Difference between stationary states, collision states, scattering states, and bound states

Question

A few weeks ago, I was presented one-dimensional systems in my QM class, and of course one-dimensional potentials too. Nonetheless, I'm still a bit unclear about the terminology my professor uses. Also, before closing this question as a duplicate of this one, please consider I've already had a look at it and the comments seem to disagree with almost every answer, let alone they are overly concise.

Let us consider a general potential, like the one in this drawing:

To my understanding, there are 3 regions in this potential we can separate:

1. $V_{min}<E<V_+$: Bound states
2. $V_+<E<V_-$: Stationary states? Collision states?
3. $E>V_+$: Collision states?

I don't quite understand the difference between "bound" and "stationary" states, and my professor pretty much uses them interchangeably, although he admits they're not. I think the difference between them is bound states have a point spectrum whilst stationary states have a continuous spectrum, but they are not degenerate (that is to say, bound states are in region 1, stationary states in region 2).

Also, I have no idea what a "collision state" is, and I can't seem to find it online.

Please help me distinguish these concepts, and of course bonus points for pointing out where each of them is in my graph.

Answer 1

I always refer to them as "scattering states". It is difficult for me to tell what your potential is doing at infinity, so assuming it is finite as it looks in the example, then this example of potential is one for which the WKB method was invented, because even for case I, the wave function will exhibit tunneling into the non-classical regions (places where $E\lt V$). Thus in all of the examples, the solutions are scattering states.

Bound states are characterized by eigenvalues, which are generated by subjecting the Schrodinger equation to boundary conditions. In this case the energies take on discrete values with some spacing between them and the spectra may or may not be degenerate. Scattering states, on the other hand, are evocative of the free-particle, the energy make take on any allowable value.

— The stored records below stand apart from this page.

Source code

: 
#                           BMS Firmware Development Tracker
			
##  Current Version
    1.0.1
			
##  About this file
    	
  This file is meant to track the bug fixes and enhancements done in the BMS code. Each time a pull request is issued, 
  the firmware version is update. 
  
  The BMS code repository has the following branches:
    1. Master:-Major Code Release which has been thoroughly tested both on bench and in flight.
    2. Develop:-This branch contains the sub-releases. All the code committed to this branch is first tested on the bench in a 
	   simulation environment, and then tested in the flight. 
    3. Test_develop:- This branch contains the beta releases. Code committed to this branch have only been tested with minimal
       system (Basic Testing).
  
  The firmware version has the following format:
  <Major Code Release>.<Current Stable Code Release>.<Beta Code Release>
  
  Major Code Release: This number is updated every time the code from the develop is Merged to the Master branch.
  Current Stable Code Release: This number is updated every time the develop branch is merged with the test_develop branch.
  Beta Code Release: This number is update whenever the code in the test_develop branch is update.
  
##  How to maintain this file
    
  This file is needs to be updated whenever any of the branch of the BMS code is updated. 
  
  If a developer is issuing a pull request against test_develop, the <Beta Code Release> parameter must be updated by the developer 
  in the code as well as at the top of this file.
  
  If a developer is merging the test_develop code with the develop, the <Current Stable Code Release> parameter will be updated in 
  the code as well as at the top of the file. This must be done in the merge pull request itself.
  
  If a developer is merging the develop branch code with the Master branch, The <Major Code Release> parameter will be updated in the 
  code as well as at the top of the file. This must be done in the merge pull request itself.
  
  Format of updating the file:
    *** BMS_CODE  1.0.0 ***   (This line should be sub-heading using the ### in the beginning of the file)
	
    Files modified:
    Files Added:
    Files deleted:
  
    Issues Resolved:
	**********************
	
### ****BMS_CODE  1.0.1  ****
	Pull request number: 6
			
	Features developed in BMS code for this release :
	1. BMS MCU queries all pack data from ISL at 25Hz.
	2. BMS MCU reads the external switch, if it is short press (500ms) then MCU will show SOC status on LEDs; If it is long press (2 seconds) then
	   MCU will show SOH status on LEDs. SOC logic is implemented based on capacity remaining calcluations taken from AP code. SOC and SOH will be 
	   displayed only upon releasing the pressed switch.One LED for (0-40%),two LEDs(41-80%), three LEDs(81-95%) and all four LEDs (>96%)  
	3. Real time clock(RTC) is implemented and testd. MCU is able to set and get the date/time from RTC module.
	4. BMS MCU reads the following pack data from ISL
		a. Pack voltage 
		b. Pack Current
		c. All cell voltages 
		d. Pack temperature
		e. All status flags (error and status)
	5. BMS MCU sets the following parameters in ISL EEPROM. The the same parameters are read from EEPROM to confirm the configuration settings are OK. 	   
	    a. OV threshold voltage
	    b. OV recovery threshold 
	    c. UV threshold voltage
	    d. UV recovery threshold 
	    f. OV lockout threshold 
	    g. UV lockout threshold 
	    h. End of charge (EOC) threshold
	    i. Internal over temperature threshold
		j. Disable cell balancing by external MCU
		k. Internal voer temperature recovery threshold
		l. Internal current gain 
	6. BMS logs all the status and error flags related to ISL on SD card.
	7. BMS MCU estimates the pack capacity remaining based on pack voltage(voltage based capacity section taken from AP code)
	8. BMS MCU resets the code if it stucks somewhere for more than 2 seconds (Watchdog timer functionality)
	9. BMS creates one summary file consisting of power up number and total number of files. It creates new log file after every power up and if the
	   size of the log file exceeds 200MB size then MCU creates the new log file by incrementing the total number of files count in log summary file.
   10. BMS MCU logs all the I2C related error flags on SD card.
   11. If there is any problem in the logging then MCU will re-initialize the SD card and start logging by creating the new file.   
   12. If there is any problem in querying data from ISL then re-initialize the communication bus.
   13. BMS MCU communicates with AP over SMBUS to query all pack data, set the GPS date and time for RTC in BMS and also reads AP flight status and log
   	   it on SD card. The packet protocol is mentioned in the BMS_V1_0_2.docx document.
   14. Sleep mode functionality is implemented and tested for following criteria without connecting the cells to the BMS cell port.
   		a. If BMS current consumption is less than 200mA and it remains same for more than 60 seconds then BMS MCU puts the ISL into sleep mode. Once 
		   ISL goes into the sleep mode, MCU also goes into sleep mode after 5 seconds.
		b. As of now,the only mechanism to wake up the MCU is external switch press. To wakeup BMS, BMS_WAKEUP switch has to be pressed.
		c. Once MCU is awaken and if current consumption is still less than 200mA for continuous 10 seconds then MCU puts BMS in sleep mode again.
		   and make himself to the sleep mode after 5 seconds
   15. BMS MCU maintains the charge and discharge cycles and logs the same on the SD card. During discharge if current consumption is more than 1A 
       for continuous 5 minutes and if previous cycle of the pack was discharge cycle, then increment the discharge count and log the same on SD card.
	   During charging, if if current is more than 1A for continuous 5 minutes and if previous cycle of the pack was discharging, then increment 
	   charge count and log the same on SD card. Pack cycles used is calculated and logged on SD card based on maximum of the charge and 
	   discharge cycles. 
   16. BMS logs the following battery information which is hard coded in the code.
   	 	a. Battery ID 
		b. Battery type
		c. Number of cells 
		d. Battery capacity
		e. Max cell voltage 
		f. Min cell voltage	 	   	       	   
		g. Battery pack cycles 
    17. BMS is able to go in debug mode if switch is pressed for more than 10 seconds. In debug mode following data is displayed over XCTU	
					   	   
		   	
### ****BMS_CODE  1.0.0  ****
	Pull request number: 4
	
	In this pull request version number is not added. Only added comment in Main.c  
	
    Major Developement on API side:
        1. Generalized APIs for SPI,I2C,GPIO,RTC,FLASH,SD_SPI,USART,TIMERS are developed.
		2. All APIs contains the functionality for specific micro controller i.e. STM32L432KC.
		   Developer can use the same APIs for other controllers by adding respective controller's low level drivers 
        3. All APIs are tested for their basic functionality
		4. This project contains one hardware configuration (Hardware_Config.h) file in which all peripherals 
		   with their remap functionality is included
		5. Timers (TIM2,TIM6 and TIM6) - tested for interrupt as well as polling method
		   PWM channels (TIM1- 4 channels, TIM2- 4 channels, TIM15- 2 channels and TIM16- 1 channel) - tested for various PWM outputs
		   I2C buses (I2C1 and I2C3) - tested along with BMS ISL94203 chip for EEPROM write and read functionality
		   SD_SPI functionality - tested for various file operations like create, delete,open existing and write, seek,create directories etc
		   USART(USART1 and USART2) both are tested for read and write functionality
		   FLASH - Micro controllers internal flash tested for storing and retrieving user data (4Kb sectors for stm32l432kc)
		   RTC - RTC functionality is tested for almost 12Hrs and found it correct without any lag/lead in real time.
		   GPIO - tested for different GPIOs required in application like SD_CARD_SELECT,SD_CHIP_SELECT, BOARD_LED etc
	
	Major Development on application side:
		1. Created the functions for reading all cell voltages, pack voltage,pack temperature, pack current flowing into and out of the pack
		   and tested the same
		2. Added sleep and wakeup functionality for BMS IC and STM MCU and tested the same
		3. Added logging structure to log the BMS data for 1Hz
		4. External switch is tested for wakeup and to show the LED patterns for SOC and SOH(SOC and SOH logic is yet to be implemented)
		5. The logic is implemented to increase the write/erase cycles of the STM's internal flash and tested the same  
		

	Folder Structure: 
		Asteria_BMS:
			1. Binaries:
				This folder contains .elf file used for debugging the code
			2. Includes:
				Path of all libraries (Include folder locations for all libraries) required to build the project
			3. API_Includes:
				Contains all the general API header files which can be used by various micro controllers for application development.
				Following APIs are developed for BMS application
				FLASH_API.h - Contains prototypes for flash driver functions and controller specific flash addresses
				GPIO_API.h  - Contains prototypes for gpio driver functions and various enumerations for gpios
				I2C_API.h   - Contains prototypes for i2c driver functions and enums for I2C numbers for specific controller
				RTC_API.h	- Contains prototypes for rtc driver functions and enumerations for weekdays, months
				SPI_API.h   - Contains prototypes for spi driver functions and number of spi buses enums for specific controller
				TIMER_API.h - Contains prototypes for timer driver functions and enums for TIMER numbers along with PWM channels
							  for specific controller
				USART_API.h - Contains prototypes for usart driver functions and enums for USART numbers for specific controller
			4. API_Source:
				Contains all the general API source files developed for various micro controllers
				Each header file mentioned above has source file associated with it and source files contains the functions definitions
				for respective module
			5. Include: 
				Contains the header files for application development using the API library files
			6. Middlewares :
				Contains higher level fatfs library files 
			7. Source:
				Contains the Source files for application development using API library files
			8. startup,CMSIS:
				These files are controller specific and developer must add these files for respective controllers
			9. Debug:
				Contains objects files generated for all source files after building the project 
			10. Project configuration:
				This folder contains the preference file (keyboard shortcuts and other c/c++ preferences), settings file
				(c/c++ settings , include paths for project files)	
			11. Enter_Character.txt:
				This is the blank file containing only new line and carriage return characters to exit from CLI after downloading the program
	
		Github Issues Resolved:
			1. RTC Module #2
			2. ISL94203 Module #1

So how do you tell which are scattering states? Griffiths' Introduction to Quantum Mechanics $2^{nd}$ed., elucidates the problem nicely; the conditions you want are: $$E\lt [V(-\infty)\;\text{and}\; V(+\infty)]\implies\; \text{bound state},$$ $$E\gt [V(-\infty)\;\text{or}\; V(+\infty)]\implies\;\text{scattering state}$$ In cases where the potential goes to zero at infinity, which is the majority case in everyday life, then we have that: $$E\lt 0\;\implies\;\text{bound state},$$ $$E\gt 0\implies\;\text{scattering state}.$$ Even if a particle looks like it is trapped in a well as in example, I, if the potential doesn't grow to infinity, then the particle will leak by tunneling and the problem becomes a scattering problem in the technical sense. If you can get a hold of Griffith's book then take a look at section 2.5, it should clear up all of your doubts.